Yours, Mine or Ours?

December 31, 1969

The student looked puzzled. “I thought this was supposed to be a group project. Is this presentation a group thing or not?”

I was taken aback by his confusion. We were well into the semester and I thought the students had a good handle on their goals and responsibilities. But I listed for him the various assignments coming up and explained which were graded as a group and which were graded individually. He seemed satisfied and went back to work, but I was unsettled. Clearly, I had missed the mark somewhere.

It isn’t hard to understand the student’s concern. Most often, schools emphasize learning as an individual goal, and, indeed, use competition to motivate students to excel. At Capitol, however, our focus is less on competition and more on collaboration and cooperation. The English Communications II class, of which this puzzled student was a part, fosters a collaborative learning environment and, as such, is a new experience for many students.

I see three distinct learning modes. One is competition, in which students work independently on assignments, completing whatever thinking, writing, and research is required to finish the task at hand on their own. At the opposite end of the continuum is cooperation, in which students work together on one task, sharing the work load and sharing the same grade. A third mode, a hybrid of the two, is collaboration, in which students work independently on some assignments, but act together on others while focusing on a common goal. Collaborative learning teaches students to work together and separately at the same time. Students are encouraged to share resources, discuss ideas, read and comment on each other’s work, and build consensus on issues that affect them all. The first two modes are more traditional, and thus easier to understand and model.  The third, collaboration, is less common, more vague and undefined; that’s where the student above got lost.

The English Communications II students are a diverse lot. Some would be happier working alone, and accepting sole responsibility for the outcome of their individual efforts. Others would rather share the workload and the responsibility with peers, content to accept a group grade. But both tend to balk at collaboration, as that mode comprises the worst of both worlds, so to speak. In EN102, students are required to write individual research papers, while working with peers to uncover common issues, question assumptions, point out errors in thinking, and find common ground. Those who prefer to work independently may be reluctant to trust others to a good job, while those who welcome joint efforts can be uneasy with complete responsibility for complex assignments.

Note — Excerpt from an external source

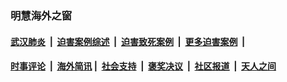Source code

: 
### 明慧海外之窗

####  [武汉肺炎](indexes/365.md?t=06240400) &nbsp;|&nbsp;  [迫害案例综述](indexes/328.md?t=06240400) &nbsp;|&nbsp; [迫害致死案例](indexes/277.md?t=06240400)  &nbsp;|&nbsp; [更多迫害案例](indexes/81.md?t=06240400)  &nbsp;|&nbsp; 
####  [时事评论](indexes/19.md?t=06240400) &nbsp;|&nbsp; [海外简讯](indexes/245.md?t=06240400)&nbsp;|&nbsp;  [社会支持](indexes/140.md?t=06240400) &nbsp;|&nbsp; [褒奖决议](indexes/282.md?t=06240400) &nbsp;|&nbsp; [社区报道](indexes/91.md?t=06240400)  &nbsp;|&nbsp; [天人之间](indexes/78.md?t=06240400)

As a result of this student’s question, it was clear that further clarification of collaborative learning was called for. Collaboration, in many ways, is the essence of scientific research. While competition plays a part, notably by speeding discoveries such as the race to map the human genome, and cooperation (teamwork)  is absolutely essential for highly complex endeavors such as putting man in space, it is collaboration that underlies them both. Building networks of colleagues, presenting and attending conferences and seminars, sharing results through professional publications, and constant reading in the field are all  components of collaboration. The EN102 class allows students to get a taste of this most necessary mode of learning.

As Isaac Newton famously stated, “If I have seen a little further, it is by standing on the shoulders of Giants.”